12 December 2016/ Decentralization

Reader Privacy On The P2P Web

Vendor Lock-In #

The Peer-to-peer Web is a way of thinking about distributing web content over the internet that doesn’t rely on a central point of failure. Failure sometimes means the service disappears (like the Dropbox Public folder this week). Another type of failure is failure to scale due to a bottleneck. A good example of this is data infrastructure like Amazon S3 and Google Drive. By storing all your data in one place they create a bandwidth bottleneck that they then make you pay for. For a primer on the P2P web principles I recommend the post What is the P2P Web? To quote that article, "Once integrated into a browser, these principles enable users to publish independently of services, and move between applications freely".

To me the P2P web distinguishes itself from the web today by putting the user in control of their data. The web has long been about open standards for building cross platform applications like HTML, CSS and JavaScript, but falls short of providing a standard way for a user to control their online presence and data, e.g. being able to export their account from one application to another or use services like GMail without letting Google read their emails.

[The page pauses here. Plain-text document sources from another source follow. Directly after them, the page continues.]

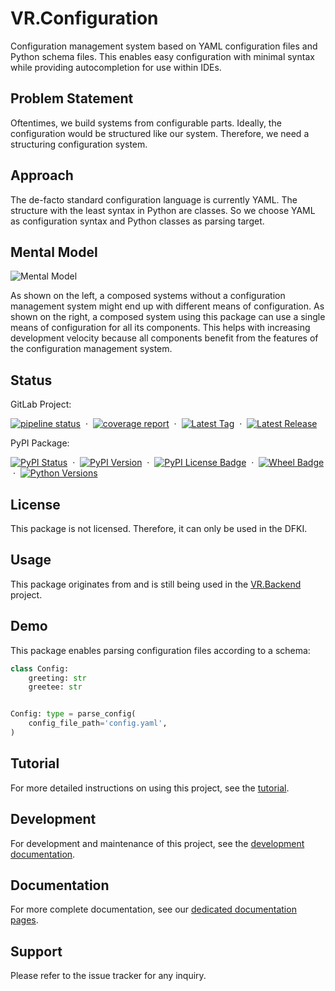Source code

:# VR.Configuration

Configuration management system
    based on YAML configuration files
    and Python schema files.
This enables easy configuration with minimal syntax
    while providing autocompletion for use within IDEs.

## Problem Statement

Oftentimes, we build systems from configurable parts.
Ideally, the configuration would be structured like our system.
Therefore, we need a structuring configuration system.

## Approach

The de-facto standard configuration language is currently YAML.
The structure with the least syntax in Python are classes.
So we choose YAML as configuration syntax and Python classes as parsing target.

## Mental Model

![Mental Model](https://gitlab.com/dfki/ra/ni/ol/iml/vr/vr.configuration/-/raw/main/_images/mental_model.png)

As shown on the left,
    a composed systems without a configuration management system
    might end up with different means of configuration.
As shown on the right,
    a composed system using this package
    can use a single means of configuration for all its components.
This helps
    with increasing development velocity
    because all components benefit from the features
    of the configuration management system.

## Status

GitLab Project:

[![pipeline status](https://gitlab.com/dfki/ra/ni/ol/iml/vr/vr.configuration/badges/main/pipeline.svg)](https://gitlab.com/dfki/ra/ni/ol/iml/vr/vr.configuration/-/pipelines/latest)
&nbsp;·&nbsp;
[![coverage report](https://gitlab.com/dfki/ra/ni/ol/iml/vr/vr.configuration/badges/main/coverage.svg)](https://gitlab.com/dfki/ra/ni/ol/iml/vr/vr.configuration/-/jobs)
&nbsp;·&nbsp;
[![Latest Tag](https://img.shields.io/gitlab/v/tag/dfki/ra/ni/ol/iml/vr/vr.configuration)](https://gitlab.com/dfki/ra/ni/ol/iml/vr/vr.configuration/-/tags)
&nbsp;·&nbsp;
[![Latest Release](https://gitlab.com/dfki/ra/ni/ol/iml/vr/vr.configuration/-/badges/release.svg)](https://gitlab.com/dfki/ra/ni/ol/iml/vr/vr.configuration/-/releases)

PyPI Package:

[![PyPI Status](https://img.shields.io/pypi/status/vr_configuration)](https://pypi.org/project/vr-configuration/)
&nbsp;·&nbsp;
[![PyPI Version](https://img.shields.io/pypi/v/vr_configuration)](https://pypi.org/project/vr-configuration/#history)
&nbsp;·&nbsp;
[![PyPI License Badge](https://img.shields.io/pypi/l/vr_configuration)](https://pypi.org/project/vr-configuration/)
&nbsp;·&nbsp;
[![Wheel Badge](https://img.shields.io/pypi/wheel/vr_configuration)](https://pypi.org/project/vr-configuration/#files)
&nbsp;·&nbsp;
[![Python Versions](https://img.shields.io/pypi/pyversions/vr_configuration)](https://pypi.org/project/vr-configuration/)

## License

This package is not licensed. Therefore, it can only be used in the DFKI.

## Usage

This package originates from and is still being used in
    the [VR.Backend](https://git.ni.dfki.de/iml/vr/vr.backend) project.

## Demo

This package enables parsing configuration files according to a schema:

```python
class Config:
    greeting: str
    greetee: str


Config: type = parse_config(
    config_file_path='config.yaml',
)
```

## Tutorial

For more detailed instructions on using this project,
  see the [tutorial](README_BASIC.md).

## Development

For development and maintenance of this project,
  see the [development documentation](README_DEVELOPERS.md).

## Documentation

For more complete documentation,
    see our [dedicated documentation pages](https://dfki.gitlab.io/ra/ni/ol/iml/vr/vr.configuration/).

## Support

Please refer to the issue tracker for any inquiry.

Instead the web we have today becomes more and more siloed as large advertising based companies like Facebook and Google are incentivized to get us to give them more and more of our data. They have no incentive to let users easily export their data to or cohabitate their account with other competing services, so such mechanisms for putting the user in control of where their data lives never get built.

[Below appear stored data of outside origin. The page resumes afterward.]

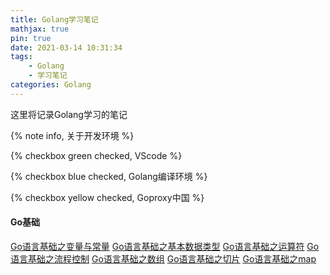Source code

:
 ```yaml
---
title: Golang学习笔记
mathjax: true
pin: true
date: 2021-03-14 10:31:34
tags:     
    - Golang    
    - 学习笔记
categories: Golang
---
```


这里将记录Golang学习的笔记

{% note info, 关于开发环境 %}

{% checkbox green checked, VScode %}

{% checkbox blue checked, Golang编译环境 %}

{% checkbox yellow checked, Goproxy中国 %}
<!--more-->

#### Go基础

[Go语言基础之变量与常量](https://www.niuwx.cn/Go%E8%AF%AD%E8%A8%80%E5%9F%BA%E7%A1%80%E4%B9%8B%E5%8F%98%E9%87%8F%E4%B8%8E%E5%B8%B8%E9%87%8F/)
[Go语言基础之基本数据类型](https://www.niuwx.cn/Go%E8%AF%AD%E8%A8%80%E5%9F%BA%E7%A1%80%E4%B9%8B%E5%9F%BA%E6%9C%AC%E6%95%B0%E6%8D%AE%E7%B1%BB%E5%9E%8B/)
[Go语言基础之运算符](https://www.niuwx.cn/Go%E8%AF%AD%E8%A8%80%E5%9F%BA%E7%A1%80%E4%B9%8B%E8%BF%90%E7%AE%97%E7%AC%A6/)
[Go语言基础之流程控制](https://www.niuwx.cn/Go%E8%AF%AD%E8%A8%80%E5%9F%BA%E7%A1%80%E4%B9%8B%E6%B5%81%E7%A8%8B%E6%8E%A7%E5%88%B6/)
[Go语言基础之数组](https://www.niuwx.cn/Go%E8%AF%AD%E8%A8%80%E5%9F%BA%E7%A1%80%E4%B9%8B%E6%95%B0%E7%BB%84/)
[Go语言基础之切片](https://www.niuwx.cn/Go%E8%AF%AD%E8%A8%80%E5%9F%BA%E7%A1%80%E4%B9%8B%E5%88%87%E7%89%87/)
[Go语言基础之map](https://www.niuwx.cn/Go%E8%AF%AD%E8%A8%80%E5%9F%BA%E7%A1%80%E4%B9%8Bmap/)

Users should be able choose where their data lives and who has access to it. Ultimately the P2P web is about giving users a choice based on their level of trust. On the web today the choice is binary, basically "their way way or the highway". If you sign up for and use a service like Facebook, you are trusting Facebook as the steward of your data. Your only other choice is to never sign up. They don’t provide you with a way to happily sync your Facebook account with all its data in realtime into other competing services over an open protocol, so if Facebook decides one day that they are going to stop hosting your old Instagram photos (like Twitter is currently doing with Vine), it becomes a scramble for users to back up their data before it gets deleted forever.

User Privacy and Trust #

Today’s advertising based services have these incentives:

1: Acquire more user data (for advertising)
2: Keep users data and privacy protected, as long as it doesn’t hinder #1

Having all our data stored in one physical location is obviously bad if the service disappears or is hacked into and leaked online or secretly subpoenaed by the government. For this post let’s set the issue of long term storage privacy aside and instead focus on on reader privacy.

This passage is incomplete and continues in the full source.